How SQL COUNT Aggregation Works

This is the most common type of Aggregation in SQL, it counts the number of rows in a column or table. COUNT(*) tells SQL to count the number of rows of the whole table. COUNT(some column) tells SQL to count the number of non-null rows in that column.

SELECT COUNT(*)
FROM facebook

SQL goes through all the rows of the table and creates a table with total count of rows.

With more complex data, SQL can answer more complex questions such as how many rows are there per state.

The COUNT aggregation can answer this, but SQL needs to be told what to group by in the query. SQL also needs the column it is grouping by in the SELECT statement so that the final table can show the data in its proper groups.


SELECT State, COUNT(*)
FROM facebook
GROUP BY State

First SQL will group together data by the column or columns listed in the group by statement in this case state. Then SQL will perform the same COUNT operation as before but check which group to assign the count to.

The data and question can be even more complicated, in this example there is a city column in the table as well. The question could be how many rows are there for each State and City.

The COUNT aggregation will get us our answer as long as it is grouped by state and city. Remember SQL needs what we are grouping by in the SELECT statement as well so that these groups will show in the final table.

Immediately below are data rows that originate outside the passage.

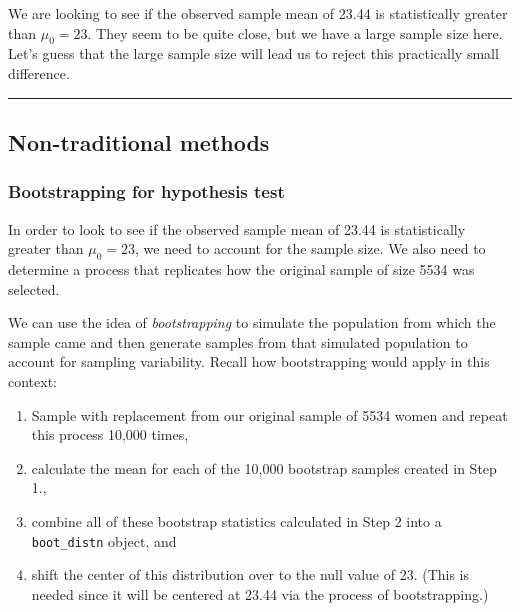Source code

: \documentclass[12pt, krantz2,]{krantz}
\providecommand{\tightlist}{%
  \setlength{\itemsep}{0pt}\setlength{\parskip}{0pt}}
\begin{document}
We are looking to see if the observed sample mean of 23.44 is statistically greater than \(\mu_0 = 23\). They seem to be quite close, but we have a large sample size here. Let's guess that the large sample size will lead us to reject this practically small difference.

\begin{center}\rule{0.5\linewidth}{\linethickness}\end{center}

\hypertarget{non-traditional-methods}{%
\subsection{Non-traditional methods}\label{non-traditional-methods}}

\hypertarget{bootstrapping-for-hypothesis-test}{%
\subsubsection*{Bootstrapping for hypothesis test}\label{bootstrapping-for-hypothesis-test}}


In order to look to see if the observed sample mean of 23.44 is statistically greater than \(\mu_0 = 23\), we need to account for the sample size. We also need to determine a process that replicates how the original sample of size 5534 was selected.

We can use the idea of \emph{bootstrapping} to simulate the population from which the sample came and then generate samples from that simulated population to account for sampling variability. Recall how bootstrapping would apply in this context:

\begin{enumerate}
\def\labelenumi{\arabic{enumi}.}
\tightlist
\item
  Sample with replacement from our original sample of 5534 women and repeat this process 10,000 times,
\item
  calculate the mean for each of the 10,000 bootstrap samples created in Step 1.,
\item
  combine all of these bootstrap statistics calculated in Step 2 into a \texttt{boot\_distn} object, and
\item
  shift the center of this distribution over to the null value of 23. (This is needed since it will be centered at 23.44 via the process of bootstrapping.)
\end{enumerate}
\end{document}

SELECT State, City, COUNT(*)
FROM facebook
GROUP BY State, City

SUM and AVERAGE Aggregation

After COUNT, for all other types of aggregation will need you to define the column you are aggregating.

WrongRight
SELECT SUM(*)
FROM facebook
SELECT SUM(# of friends)
FROM facebook

How would it SUM all the columns in the facebook table? The name column has text and cannot summed. Also there are multiple columns so we cannot SUM the row as a whole like the way we could COUNT the row as a whole. SQL needs to know which column the aggregation should be on, in this case the only numeric column is # of friends.

The Average aggregation operates similarly to SUM. The data will be more complex for this example.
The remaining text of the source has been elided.